What: The Parallelization pattern involves executing multiple independent sub-tasks concurrently to reduce overall execution time.

Why: Sequential execution is slow and inefficient, creating a bottleneck, especially when waiting for external APIs. Parallelization makes agents faster and more responsive.

Rule of Thumb: Use this pattern whenever a workflow contains multiple operations that do not depend on each other’s immediate output. It is the primary method for performance optimization in agentic design.
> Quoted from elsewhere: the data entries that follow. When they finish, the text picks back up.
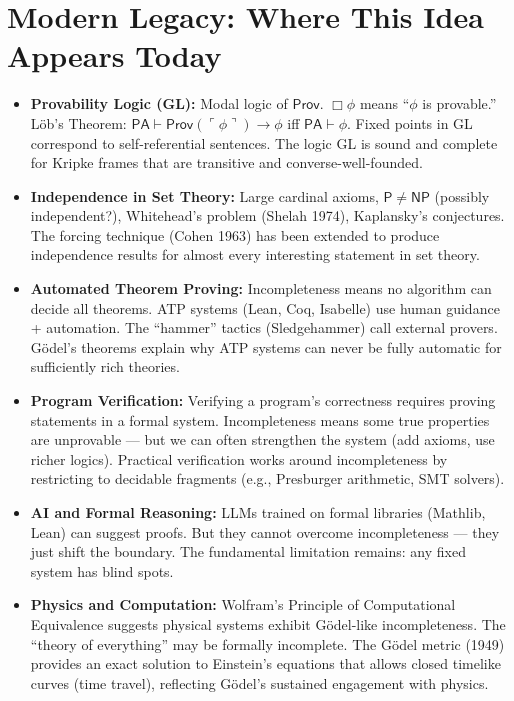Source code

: \section{Modern Legacy: Where This Idea Appears Today}
\label{sec:godel:legacy}

\begin{itemize}
\item \textbf{Provability Logic (GL):} Modal logic of $\mathsf{Prov}$. $\Box \phi$ means ``$\phi$ is provable.'' Löb's Theorem: $\mathsf{PA} \vdash \mathsf{Prov}(\ulcorner \phi \urcorner) \to \phi$ iff $\mathsf{PA} \vdash \phi$. Fixed points in GL correspond to self-referential sentences. The logic GL is sound and complete for Kripke frames that are transitive and converse-well-founded.

\item \textbf{Independence in Set Theory:} Large cardinal axioms, $\mathsf{P} \neq \mathsf{NP}$ (possibly independent?), Whitehead's problem (Shelah 1974), Kaplansky's conjectures. The forcing technique (Cohen 1963) has been extended to produce independence results for almost every interesting statement in set theory.

\item \textbf{Automated Theorem Proving:} Incompleteness means no algorithm can decide all theorems. ATP systems (Lean, Coq, Isabelle) use human guidance + automation. The ``hammer'' tactics (Sledgehammer) call external provers. Gödel's theorems explain why ATP systems can never be fully automatic for sufficiently rich theories.

\item \textbf{Program Verification:} Verifying a program's correctness requires proving statements in a formal system. Incompleteness means some true properties are unprovable --- but we can often strengthen the system (add axioms, use richer logics). Practical verification works around incompleteness by restricting to decidable fragments (e.g., Presburger arithmetic, SMT solvers).

\item \textbf{AI and Formal Reasoning:} LLMs trained on formal libraries (Mathlib, Lean) can suggest proofs. But they cannot overcome incompleteness --- they just shift the boundary. The fundamental limitation remains: any fixed system has blind spots.

\item \textbf{Physics and Computation:} Wolfram's Principle of Computational Equivalence suggests physical systems exhibit Gödel-like incompleteness. The ``theory of everything'' may be formally incomplete. The Gödel metric (1949) provides an exact solution to Einstein's equations that allows closed timelike curves (time travel), reflecting Gödel's sustained engagement with physics.


\end{itemize}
  • Parallelization executes independent tasks concurrently to improve speed and efficiency.
  • It is most effective for tasks that involve waiting for external resources (I/O-bound), like multiple API calls.
  • While powerful, parallel architectures add complexity to design, debugging, and logging.
  • In LangChain, concurrency is achieved using RunnableParallel within the LCEL framework.
  • In Google ADK, parallelism is achieved by composing orchestrator agents like ParallelAgent and SequentialAgent.